→ Data under study
"""

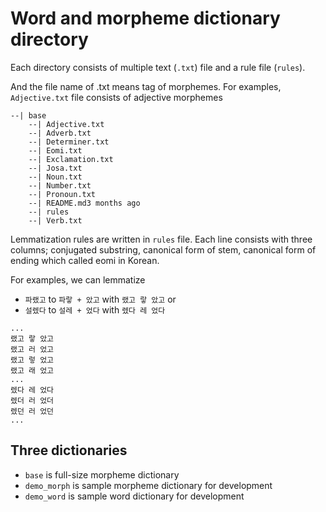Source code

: # Word and morpheme dictionary directory

Each directory consists of multiple text (`.txt`) file and a rule file (`rules`).

And the file name of .txt means tag of morphemes. For examples, `Adjective.txt` file consists of adjective morphemes

```
--| base
    --| Adjective.txt
    --| Adverb.txt
    --| Determiner.txt
    --| Eomi.txt
    --| Exclamation.txt
    --| Josa.txt
    --| Noun.txt
    --| Number.txt
    --| Pronoun.txt
    --| README.md3 months ago
    --| rules
    --| Verb.txt
```

Lemmatization rules are written in `rules` file. Each line consists with three columns; conjugated substring, canonical form of stem, canonical form of ending which called eomi in Korean.

For examples, we can lemmatize
- `파랬고` to `파랗 + 았고` with `랬고 랗 았고` or
- `설렜다` to `설레 + 었다` with `렜다 레 었다`

```
...
랬고 랗 았고
랬고 러 었고
랬고 렇 었고
랬고 래 었고
...
렜다 레 었다
렜더 러 었더
렜던 러 었던
...
```


## Three dictionaries

- `base` is full-size morpheme dictionary
- `demo_morph` is sample morpheme dictionary for development
- `demo_word` is sample word dictionary for development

"""

→ Problem requirements
Every line above is to be reproduced verbatim, and the pictures are to be omitted.

→ Answer below
Source code

: # Word and morpheme dictionary directory

Each directory consists of multiple text (`.txt`) file and a rule file (`rules`).

And the file name of .txt means tag of morphemes. For examples, `Adjective.txt` file consists of adjective morphemes

```
--| base
    --| Adjective.txt
    --| Adverb.txt
    --| Determiner.txt
    --| Eomi.txt
    --| Exclamation.txt
    --| Josa.txt
    --| Noun.txt
    --| Number.txt
    --| Pronoun.txt
    --| README.md3 months ago
    --| rules
    --| Verb.txt
```

Lemmatization rules are written in `rules` file. Each line consists with three columns; conjugated substring, canonical form of stem, canonical form of ending which called eomi in Korean.

For examples, we can lemmatize
- `파랬고` to `파랗 + 았고` with `랬고 랗 았고` or
- `설렜다` to `설레 + 었다` with `렜다 레 었다`

```
...
랬고 랗 았고
랬고 러 었고
랬고 렇 었고
랬고 래 었고
...
렜다 레 었다
렜더 러 었더
렜던 러 었던
...
```


## Three dictionaries

- `base` is full-size morpheme dictionary
- `demo_morph` is sample morpheme dictionary for development
- `demo_word` is sample word dictionary for development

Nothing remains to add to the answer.